## Required action
Set down, word for word, each line from the top of the data through the line that has "Because these resamples"; omit every picture.

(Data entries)
· · · · ·
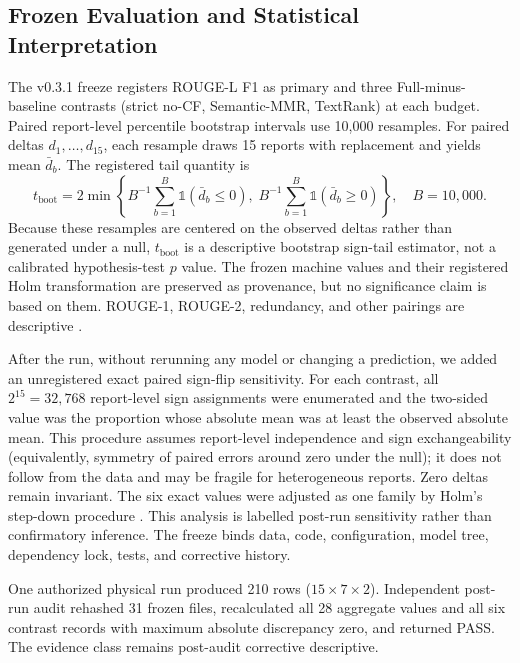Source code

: \documentclass[applsci,article,submit,moreauthors]{Definitions/mdpi}
\begin{document}
\subsection{Frozen Evaluation and Statistical Interpretation}

The v0.3.1 freeze registers ROUGE-L F1 as primary and three Full-minus-baseline contrasts (strict no-CF, Semantic-MMR, TextRank) at each budget. Paired report-level percentile bootstrap intervals use 10,000 resamples. For paired deltas $d_1,\ldots,d_{15}$, each resample draws 15 reports with replacement and yields mean $\bar d_b$. The registered tail quantity is
\begin{equation}
t_{\mathrm{boot}}=2\min\left\{B^{-1}\sum_{b=1}^{B}\mathbb{1}(\bar d_b\leq0),\;B^{-1}\sum_{b=1}^{B}\mathbb{1}(\bar d_b\geq0)\right\},\quad B=10{,}000.
\end{equation}
Because these resamples are centered on the observed deltas rather than generated under a null, $t_{\mathrm{boot}}$ is a descriptive bootstrap sign-tail estimator, not a calibrated hypothesis-test $p$ value. The frozen machine values and their registered Holm transformation are preserved as provenance, but no significance claim is based on them. ROUGE-1, ROUGE-2, redundancy, and other pairings are descriptive \cite{cameron2008bootstrap}.

After the run, without rerunning any model or changing a prediction, we added an unregistered exact paired sign-flip sensitivity. For each contrast, all $2^{15}=32{,}768$ report-level sign assignments were enumerated and the two-sided value was the proportion whose absolute mean was at least the observed absolute mean. This procedure assumes report-level independence and sign exchangeability (equivalently, symmetry of paired errors around zero under the null); it does not follow from the data and may be fragile for heterogeneous reports. Zero deltas remain invariant. The six exact values were adjusted as one family by Holm's step-down procedure \cite{holm1979simple}. This analysis is labelled post-run sensitivity rather than confirmatory inference. The freeze binds data, code, configuration, model tree, dependency lock, tests, and corrective history.

One authorized physical run produced 210 rows ($15\times7\times2$). Independent post-run audit rehashed 31 frozen files, recalculated all 28 aggregate values and all six contrast records with maximum absolute discrepancy zero, and returned PASS. The evidence class remains post-audit corrective descriptive.
\end{document}
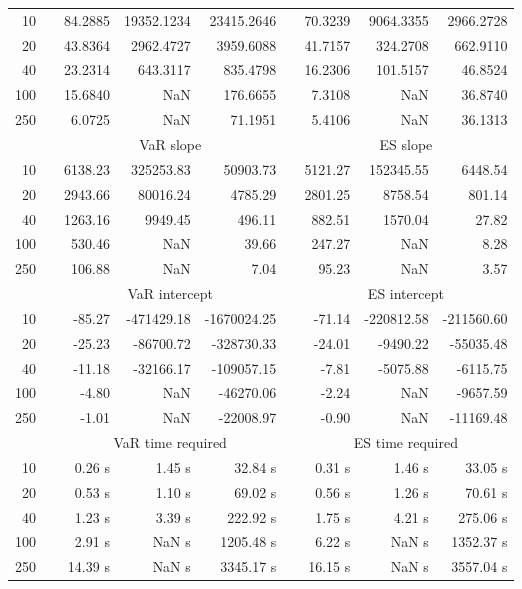 {\begin{table}[h]
\begin{tabular}{rr rrr r rrr}
10 &&  84.2885 & 19352.1234 & 23415.2646 & & 70.3239 & 9064.3355 & 2966.2728 \\ 
20 &&  43.8364 & 2962.4727 & 3959.6088 & & 41.7157 & 324.2708 & 662.9110 \\ 
40 &&  23.2314 & 643.3117 & 835.4798 & & 16.2306 & 101.5157 & 46.8524 \\ 
100 &&  15.6840 &    NaN & 176.6655 & & 7.3108 &    NaN & 36.8740 \\ 
250 &&  6.0725 &    NaN & 71.1951 & & 5.4106 &    NaN & 36.1313 \\ 
\hline 
 & & \multicolumn{3}{c}{ VaR slope} && \multicolumn{3}{c}{ES slope} \\ \cline{3-5}  \cline{7-9}
10 && 6138.23 & 325253.83 & 50903.73 && 5121.27 & 152345.55 & 6448.54 \\ 
20 && 2943.66 & 80016.24 & 4785.29 && 2801.25 & 8758.54 & 801.14 \\ 
40 && 1263.16 & 9949.45 & 496.11 && 882.51 & 1570.04 & 27.82 \\ 
100 && 530.46 &  NaN & 39.66 && 247.27 &  NaN & 8.28 \\ 
250 && 106.88 &  NaN & 7.04 && 95.23 &  NaN & 3.57 \\ 
\hline 
 & & \multicolumn{3}{c}{ VaR intercept} &&  \multicolumn{3}{c}{ES intercept} \\ \cline{3-5}  \cline{7-9}
10 &&  -85.27 & -471429.18 & -1670024.25 && -71.14 & -220812.58 & -211560.60 \\ 
20 &&  -25.23 & -86700.72 & -328730.33 && -24.01 & -9490.22 & -55035.48 \\ 
40 &&  -11.18 & -32166.17 & -109057.15 && -7.81 & -5075.88 & -6115.75 \\ 
100 &&  -4.80 &  NaN & -46270.06 && -2.24 &  NaN & -9657.59 \\ 
250 &&  -1.01 &  NaN & -22008.97 && -0.90 &  NaN & -11169.48 \\ 
\hline 
 & & \multicolumn{3}{c}{VaR time required} && \multicolumn{3}{c}{ES time required} \\ \cline{3-5}  \cline{7-9}
10 & & 0.26 s & 1.45 s & 32.84 s && 0.31 s & 1.46 s & 33.05 s \\ 
20 & & 0.53 s & 1.10 s & 69.02 s && 0.56 s & 1.26 s & 70.61 s \\ 
40 & & 1.23 s & 3.39 s & 222.92 s && 1.75 s & 4.21 s & 275.06 s \\ 
100 & & 2.91 s &  NaN s & 1205.48 s && 6.22 s &  NaN s & 1352.37 s \\ 
250 & & 14.39 s &  NaN s & 3345.17 s && 16.15 s &  NaN s & 3557.04 s \\ 

\end{tabular}
\end{table}}
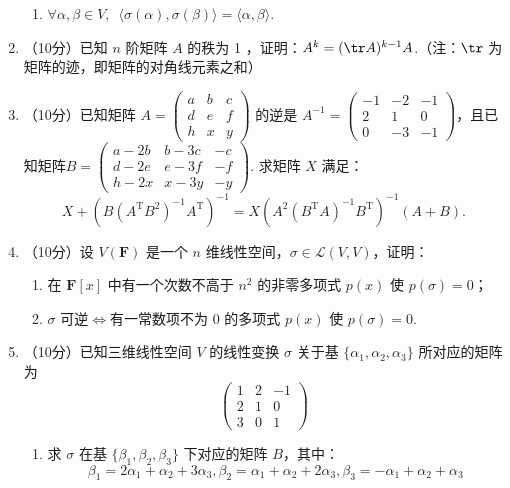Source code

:\begin{enumerate}
\begin{enumerate}
        \item $\forall \alpha,\beta \in V,\enspace \langle\sigma (\alpha),\sigma (\beta)\rangle=\langle\alpha,\beta\rangle$.
    \end{enumerate}

    \item （10分）已知 $n$ 阶矩阵 $A$ 的秩为 1 ，证明：$A^k=(\tr A)^{k-1}A$.（注：$\tr$ 为矩阵的迹，即矩阵的对角线元素之和）

    \item （10分）已知矩阵 $A=\begin{pmatrix}a & b & c \\ d & e & f \\ h & x & y\end{pmatrix}$ 的逆是 $A^{-1}=\begin{pmatrix}-1 & -2 & -1 \\ 2 & 1 & 0 \\ 0 & -3 & -1\end{pmatrix}$，且已知矩阵$B=\begin{pmatrix}a-2b & b-3c & -c \\ d-2e & e-3f & -f \\ h-2x & x-3y & -y\end{pmatrix}$. 求矩阵 $X$ 满足：
    \[X+(B(A^\mathrm{T}B^2)^{-1}A^\mathrm{T})^{-1}=X(A^2(B^\mathrm{T}A)^{-1}B^\mathrm{T})^{-1}(A+B).\]

    \item （10分）设 $V(\mathbf{F})$ 是一个 $n$ 维线性空间，$\sigma \in \mathcal{L}(V,V)$，证明：
    \begin{enumerate}
        \item 在 $\mathbf{F}[x]$ 中有一个次数不高于 $n^2$ 的非零多项式 $p(x)$ 使 $p(\sigma)=0$；

        \item $\sigma$ 可逆$\iff$有一常数项不为 0 的多项式 $p(x)$ 使 $p(\sigma)=0$.
    \end{enumerate}

    \item （10分）已知三维线性空间 $V$ 的线性变换 $\sigma$ 关于基 $\{\alpha_1,\alpha_2,\alpha_3\}$ 所对应的矩阵为
    \[\begin{pmatrix}1 & 2 & -1 \\ 2 & 1 & 0 \\ 3 & 0 & 1\end{pmatrix}\]
    \begin{enumerate}
        \item 求 $\sigma$ 在基 $\{\beta_1, \beta_2, \beta_3\}$ 下对应的矩阵 $B$，其中：
        \[\beta_1=2\alpha_1+\alpha_2+3\alpha_3, \beta_2=\alpha_1+\alpha_2+2\alpha_3, \beta_3=-\alpha_1+\alpha_2+\alpha_3\]


\end{enumerate}
\end{enumerate}
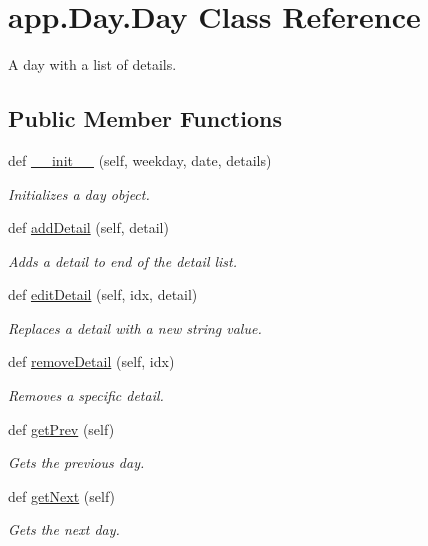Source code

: \hypertarget{classapp_1_1Day_1_1Day}{}\section{app.\+Day.\+Day Class Reference}
\label{classapp_1_1Day_1_1Day}


A day with a list of details.  


\subsection*{Public Member Functions}
\begin{DoxyCompactItemize}
\item 
def \hyperlink{classapp_1_1Day_1_1Day_a976cc9e6313247be8da7a45c9ed221a1}{\+\_\+\+\_\+init\+\_\+\+\_\+} (self, weekday, date, details)
\begin{DoxyCompactList}\small\item\em Initializes a day object. \end{DoxyCompactList}\item 
def \hyperlink{classapp_1_1Day_1_1Day_ada42cf0b2378c6ce639a62324db7b87c}{add\+Detail} (self, detail)
\begin{DoxyCompactList}\small\item\em Adds a detail to end of the detail list. \end{DoxyCompactList}\item 
def \hyperlink{classapp_1_1Day_1_1Day_adf6f3737b59a1f82eb3ec2f1b9bb00a1}{edit\+Detail} (self, idx, detail)
\begin{DoxyCompactList}\small\item\em Replaces a detail with a new string value. \end{DoxyCompactList}\item 
def \hyperlink{classapp_1_1Day_1_1Day_a67aa22e13dfde0424c3a552cb1932bd3}{remove\+Detail} (self, idx)
\begin{DoxyCompactList}\small\item\em Removes a specific detail. \end{DoxyCompactList}\item 
def \hyperlink{classapp_1_1Day_1_1Day_a01f8d1b7d230c920f93164ab55f832cc}{get\+Prev} (self)
\begin{DoxyCompactList}\small\item\em Gets the previous day. \end{DoxyCompactList}\item 
def \hyperlink{classapp_1_1Day_1_1Day_ad22db62f8baf4aa6191769f2fcf07255}{get\+Next} (self)
\begin{DoxyCompactList}\small\item\em Gets the next day. \end{DoxyCompactList}\end{DoxyCompactItemize}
· · · · ·
## Response to this task
Source code

: \documentclass[applsci,article,submit,moreauthors]{Definitions/mdpi}
\begin{document}
\subsection{Frozen Evaluation and Statistical Interpretation}

The v0.3.1 freeze registers ROUGE-L F1 as primary and three Full-minus-baseline contrasts (strict no-CF, Semantic-MMR, TextRank) at each budget. Paired report-level percentile bootstrap intervals use 10,000 resamples. For paired deltas $d_1,\ldots,d_{15}$, each resample draws 15 reports with replacement and yields mean $\bar d_b$. The registered tail quantity is
\begin{equation}
t_{\mathrm{boot}}=2\min\left\{B^{-1}\sum_{b=1}^{B}\mathbb{1}(\bar d_b\leq0),\;B^{-1}\sum_{b=1}^{B}\mathbb{1}(\bar d_b\geq0)\right\},\quad B=10{,}000.
\end{equation}
Because these resamples are centered on the observed deltas rather than generated under a null, $t_{\mathrm{boot}}$ is a descriptive bootstrap sign-tail estimator, not a calibrated hypothesis-test $p$ value. The frozen machine values and their registered Holm transformation are preserved as provenance, but no significance claim is based on them. ROUGE-1, ROUGE-2, redundancy, and other pairings are descriptive \cite{cameron2008bootstrap}.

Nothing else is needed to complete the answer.